Task statement => Where in the records does the word "xiaohong" occur? Copy each line in which it does.

Records provided =>

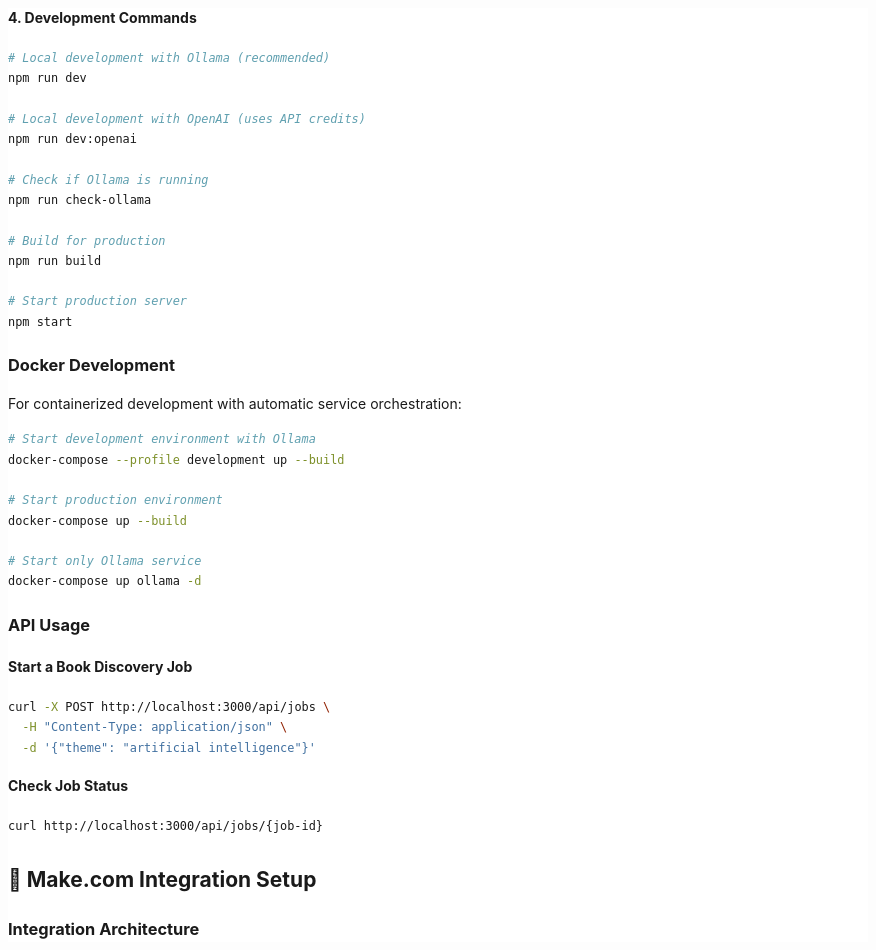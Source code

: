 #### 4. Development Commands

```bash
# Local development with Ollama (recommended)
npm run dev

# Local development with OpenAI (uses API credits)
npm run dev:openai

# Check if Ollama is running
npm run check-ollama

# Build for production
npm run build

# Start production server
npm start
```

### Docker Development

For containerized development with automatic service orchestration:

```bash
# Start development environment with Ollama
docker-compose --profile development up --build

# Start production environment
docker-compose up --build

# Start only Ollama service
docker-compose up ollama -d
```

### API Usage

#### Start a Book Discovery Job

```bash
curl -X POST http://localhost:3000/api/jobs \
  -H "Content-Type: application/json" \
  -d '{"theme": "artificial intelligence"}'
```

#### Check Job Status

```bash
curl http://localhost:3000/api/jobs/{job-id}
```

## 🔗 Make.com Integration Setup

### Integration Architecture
---
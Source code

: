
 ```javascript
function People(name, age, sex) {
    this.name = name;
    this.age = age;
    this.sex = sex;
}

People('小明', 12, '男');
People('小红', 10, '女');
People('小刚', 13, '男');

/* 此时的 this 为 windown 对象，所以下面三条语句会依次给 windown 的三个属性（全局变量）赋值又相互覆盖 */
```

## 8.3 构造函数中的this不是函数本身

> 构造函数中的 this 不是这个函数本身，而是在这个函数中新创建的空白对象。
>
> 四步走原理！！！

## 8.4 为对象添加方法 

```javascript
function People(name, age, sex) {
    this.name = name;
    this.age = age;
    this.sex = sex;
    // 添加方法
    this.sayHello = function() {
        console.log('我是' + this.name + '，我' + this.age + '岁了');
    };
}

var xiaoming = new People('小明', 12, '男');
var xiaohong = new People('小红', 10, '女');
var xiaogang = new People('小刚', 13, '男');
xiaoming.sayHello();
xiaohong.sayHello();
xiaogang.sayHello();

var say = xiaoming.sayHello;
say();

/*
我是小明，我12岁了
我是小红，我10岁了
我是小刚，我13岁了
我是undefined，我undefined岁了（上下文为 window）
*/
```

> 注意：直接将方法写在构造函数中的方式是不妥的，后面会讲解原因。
* * *
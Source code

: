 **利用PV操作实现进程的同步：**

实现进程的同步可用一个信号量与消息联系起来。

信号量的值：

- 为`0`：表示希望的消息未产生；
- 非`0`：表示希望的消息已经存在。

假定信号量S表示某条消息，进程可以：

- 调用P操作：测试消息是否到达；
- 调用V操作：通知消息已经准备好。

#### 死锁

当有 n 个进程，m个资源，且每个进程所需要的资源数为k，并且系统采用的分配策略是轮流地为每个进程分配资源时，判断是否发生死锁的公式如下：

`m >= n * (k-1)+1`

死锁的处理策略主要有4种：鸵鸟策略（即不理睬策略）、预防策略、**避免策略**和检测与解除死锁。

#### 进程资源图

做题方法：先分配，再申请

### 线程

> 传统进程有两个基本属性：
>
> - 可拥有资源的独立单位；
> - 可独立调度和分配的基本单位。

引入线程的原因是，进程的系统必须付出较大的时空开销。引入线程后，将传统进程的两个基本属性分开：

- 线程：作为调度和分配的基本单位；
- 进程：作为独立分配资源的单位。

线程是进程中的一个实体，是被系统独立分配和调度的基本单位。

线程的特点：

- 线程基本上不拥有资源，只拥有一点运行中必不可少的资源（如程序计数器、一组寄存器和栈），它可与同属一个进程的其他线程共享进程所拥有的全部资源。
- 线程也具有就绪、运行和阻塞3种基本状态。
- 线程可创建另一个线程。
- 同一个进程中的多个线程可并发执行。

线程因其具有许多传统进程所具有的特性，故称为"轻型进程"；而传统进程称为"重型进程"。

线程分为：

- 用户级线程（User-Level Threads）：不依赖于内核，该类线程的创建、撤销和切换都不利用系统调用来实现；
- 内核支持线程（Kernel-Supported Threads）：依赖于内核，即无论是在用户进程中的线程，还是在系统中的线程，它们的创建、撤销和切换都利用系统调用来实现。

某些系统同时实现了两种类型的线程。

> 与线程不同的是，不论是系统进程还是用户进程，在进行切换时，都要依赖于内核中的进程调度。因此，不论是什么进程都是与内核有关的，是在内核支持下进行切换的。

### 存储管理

Solution below =>
var xiaohong = new People('小红', 10, '女');
xiaohong.sayHello();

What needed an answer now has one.